Aim of the exercise =>
Filter the entries down to the lines containing "onmouseover", and copy those lines.

Dataset records =>
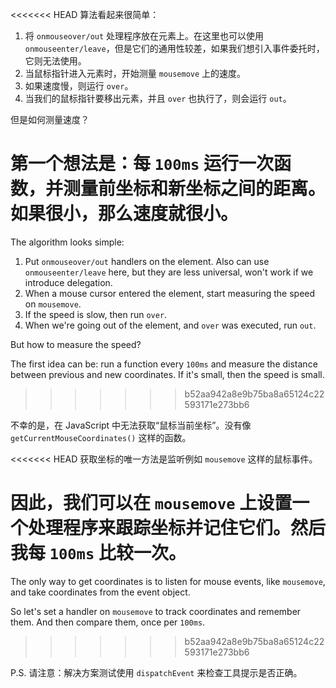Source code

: 
<<<<<<< HEAD
算法看起来很简单：
1. 将 `onmouseover/out` 处理程序放在元素上。在这里也可以使用 `onmouseenter/leave`，但是它们的通用性较差，如果我们想引入事件委托时，它则无法使用。
2. 当鼠标指针进入元素时，开始测量 `mousemove` 上的速度。
3. 如果速度慢，则运行 `over`。
4. 当我们的鼠标指针要移出元素，并且 `over` 也执行了，则会运行 `out`。

但是如何测量速度？

第一个想法是：每 `100ms` 运行一次函数，并测量前坐标和新坐标之间的距离。如果很小，那么速度就很小。
=======
The algorithm looks simple:
1. Put `onmouseover/out` handlers on the element. Also can use `onmouseenter/leave` here, but they are less universal, won't work if we introduce delegation.
2. When a mouse cursor entered the element, start measuring the speed on `mousemove`.
3. If the speed is slow, then run `over`.
4. When we're going out of the element, and `over` was executed, run `out`.

But how to measure the speed?

The first idea can be: run a function every `100ms` and measure the distance between previous and new coordinates. If it's small, then the speed is small.
>>>>>>> b52aa942a8e9b75ba8a65124c22593171e273bb6

不幸的是，在 JavaScript 中无法获取“鼠标当前坐标”。没有像 `getCurrentMouseCoordinates()` 这样的函数。

<<<<<<< HEAD
获取坐标的唯一方法是监听例如 `mousemove` 这样的鼠标事件。

因此，我们可以在 `mousemove` 上设置一个处理程序来跟踪坐标并记住它们。然后我每 `100ms` 比较一次。
=======
The only way to get coordinates is to listen for mouse events, like `mousemove`, and take coordinates from the event object.

So let's set a handler on `mousemove` to track coordinates and remember them. And then compare them, once per `100ms`.
>>>>>>> b52aa942a8e9b75ba8a65124c22593171e273bb6

P.S. 请注意：解决方案测试使用 `dispatchEvent` 来检查工具提示是否正确。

Output for this task =>
1. 将 `onmouseover/out` 处理程序放在元素上。在这里也可以使用 `onmouseenter/leave`，但是它们的通用性较差，如果我们想引入事件委托时，它则无法使用。
1. Put `onmouseover/out` handlers on the element. Also can use `onmouseenter/leave` here, but they are less universal, won't work if we introduce delegation.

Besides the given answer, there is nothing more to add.